● **WHAT YOU SHOULD DO**
Copy every line of the records that includes the word "throw".
(MATERIAL TO PROCESS)
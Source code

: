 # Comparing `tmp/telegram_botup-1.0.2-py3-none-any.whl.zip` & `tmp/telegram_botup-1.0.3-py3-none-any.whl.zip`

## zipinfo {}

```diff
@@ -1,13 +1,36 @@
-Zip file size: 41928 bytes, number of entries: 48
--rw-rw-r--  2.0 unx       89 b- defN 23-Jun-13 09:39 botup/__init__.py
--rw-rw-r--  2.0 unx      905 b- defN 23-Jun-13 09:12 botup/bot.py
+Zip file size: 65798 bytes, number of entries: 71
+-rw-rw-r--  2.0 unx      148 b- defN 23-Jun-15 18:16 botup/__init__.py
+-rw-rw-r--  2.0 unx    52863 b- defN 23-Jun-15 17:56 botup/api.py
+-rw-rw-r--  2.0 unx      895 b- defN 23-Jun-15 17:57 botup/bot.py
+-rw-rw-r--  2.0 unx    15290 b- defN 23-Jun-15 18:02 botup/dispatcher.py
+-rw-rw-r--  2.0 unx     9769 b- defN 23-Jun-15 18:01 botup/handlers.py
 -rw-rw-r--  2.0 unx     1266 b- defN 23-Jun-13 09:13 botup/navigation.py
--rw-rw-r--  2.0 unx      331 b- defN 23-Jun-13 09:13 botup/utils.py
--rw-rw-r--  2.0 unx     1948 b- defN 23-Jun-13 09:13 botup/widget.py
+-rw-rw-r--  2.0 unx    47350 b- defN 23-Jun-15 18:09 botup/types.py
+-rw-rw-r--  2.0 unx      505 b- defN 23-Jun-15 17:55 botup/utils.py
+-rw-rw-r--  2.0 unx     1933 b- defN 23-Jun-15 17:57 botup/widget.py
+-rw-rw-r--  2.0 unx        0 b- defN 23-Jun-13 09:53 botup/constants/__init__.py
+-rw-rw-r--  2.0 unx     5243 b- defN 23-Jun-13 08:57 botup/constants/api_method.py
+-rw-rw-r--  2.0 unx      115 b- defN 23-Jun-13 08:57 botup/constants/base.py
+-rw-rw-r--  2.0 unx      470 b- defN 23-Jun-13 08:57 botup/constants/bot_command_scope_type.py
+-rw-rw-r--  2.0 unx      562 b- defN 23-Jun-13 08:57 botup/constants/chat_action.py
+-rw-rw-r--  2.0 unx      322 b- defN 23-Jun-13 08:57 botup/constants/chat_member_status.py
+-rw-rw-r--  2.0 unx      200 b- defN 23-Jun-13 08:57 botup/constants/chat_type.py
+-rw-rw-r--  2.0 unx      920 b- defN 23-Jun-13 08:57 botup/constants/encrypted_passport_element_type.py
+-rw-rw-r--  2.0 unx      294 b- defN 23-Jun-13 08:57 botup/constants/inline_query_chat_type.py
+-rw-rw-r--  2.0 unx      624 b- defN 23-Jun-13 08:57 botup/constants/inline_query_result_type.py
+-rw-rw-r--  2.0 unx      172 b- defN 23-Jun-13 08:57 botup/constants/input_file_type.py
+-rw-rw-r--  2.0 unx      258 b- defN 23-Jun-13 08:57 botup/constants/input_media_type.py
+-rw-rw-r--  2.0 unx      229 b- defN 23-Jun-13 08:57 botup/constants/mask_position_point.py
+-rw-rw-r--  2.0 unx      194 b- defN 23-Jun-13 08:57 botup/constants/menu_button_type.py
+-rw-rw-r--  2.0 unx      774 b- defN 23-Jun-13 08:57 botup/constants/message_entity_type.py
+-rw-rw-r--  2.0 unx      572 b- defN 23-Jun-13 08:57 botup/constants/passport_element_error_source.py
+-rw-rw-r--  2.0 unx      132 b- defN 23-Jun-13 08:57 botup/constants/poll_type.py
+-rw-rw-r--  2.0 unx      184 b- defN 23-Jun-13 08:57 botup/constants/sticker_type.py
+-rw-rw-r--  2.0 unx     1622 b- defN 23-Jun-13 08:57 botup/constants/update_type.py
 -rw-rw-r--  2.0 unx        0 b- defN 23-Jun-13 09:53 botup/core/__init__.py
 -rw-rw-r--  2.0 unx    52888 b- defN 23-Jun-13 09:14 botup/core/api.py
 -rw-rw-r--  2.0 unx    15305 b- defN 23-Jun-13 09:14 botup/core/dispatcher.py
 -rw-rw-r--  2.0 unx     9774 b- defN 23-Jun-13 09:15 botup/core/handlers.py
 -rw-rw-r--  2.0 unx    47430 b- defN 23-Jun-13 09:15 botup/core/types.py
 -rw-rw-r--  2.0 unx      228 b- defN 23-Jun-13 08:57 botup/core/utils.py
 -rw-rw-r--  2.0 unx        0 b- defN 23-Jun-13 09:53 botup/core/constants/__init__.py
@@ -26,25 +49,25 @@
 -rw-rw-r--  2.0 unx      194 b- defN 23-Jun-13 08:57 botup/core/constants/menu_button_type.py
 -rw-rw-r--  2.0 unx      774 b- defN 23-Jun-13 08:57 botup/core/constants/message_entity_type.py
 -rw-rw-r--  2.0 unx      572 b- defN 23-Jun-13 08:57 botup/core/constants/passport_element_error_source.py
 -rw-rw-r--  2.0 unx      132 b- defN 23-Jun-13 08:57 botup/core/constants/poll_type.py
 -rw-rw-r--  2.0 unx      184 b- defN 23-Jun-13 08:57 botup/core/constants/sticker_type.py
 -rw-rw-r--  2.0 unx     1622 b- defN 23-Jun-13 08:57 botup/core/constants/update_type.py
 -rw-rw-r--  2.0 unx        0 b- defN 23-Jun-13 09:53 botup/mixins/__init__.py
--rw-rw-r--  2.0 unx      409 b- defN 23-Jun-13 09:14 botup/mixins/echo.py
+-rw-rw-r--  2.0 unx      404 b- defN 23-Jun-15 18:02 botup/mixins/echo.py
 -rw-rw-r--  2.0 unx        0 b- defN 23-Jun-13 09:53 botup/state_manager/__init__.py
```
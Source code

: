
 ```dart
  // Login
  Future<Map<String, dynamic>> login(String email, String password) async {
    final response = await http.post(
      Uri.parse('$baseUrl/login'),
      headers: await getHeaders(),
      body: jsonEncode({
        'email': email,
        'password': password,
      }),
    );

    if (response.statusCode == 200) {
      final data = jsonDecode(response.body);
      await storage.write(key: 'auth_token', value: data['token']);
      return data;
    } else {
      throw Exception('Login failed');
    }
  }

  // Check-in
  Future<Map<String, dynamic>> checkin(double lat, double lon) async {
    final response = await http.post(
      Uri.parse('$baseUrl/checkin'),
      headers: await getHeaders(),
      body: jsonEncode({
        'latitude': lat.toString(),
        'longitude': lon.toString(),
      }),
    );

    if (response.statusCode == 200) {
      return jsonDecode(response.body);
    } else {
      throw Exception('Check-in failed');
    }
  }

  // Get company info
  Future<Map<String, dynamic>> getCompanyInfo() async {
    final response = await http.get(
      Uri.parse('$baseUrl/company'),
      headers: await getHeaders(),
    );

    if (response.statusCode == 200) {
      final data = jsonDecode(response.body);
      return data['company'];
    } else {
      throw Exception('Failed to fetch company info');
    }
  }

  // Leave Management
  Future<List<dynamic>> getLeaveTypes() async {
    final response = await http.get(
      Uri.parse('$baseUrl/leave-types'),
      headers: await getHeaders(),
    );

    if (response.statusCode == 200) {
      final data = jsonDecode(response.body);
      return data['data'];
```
(End MATERIAL TO PROCESS)
● **ANSWER TO THIS EXERCISE**
      throw Exception('Login failed');
      throw Exception('Check-in failed');
      throw Exception('Failed to fetch company info');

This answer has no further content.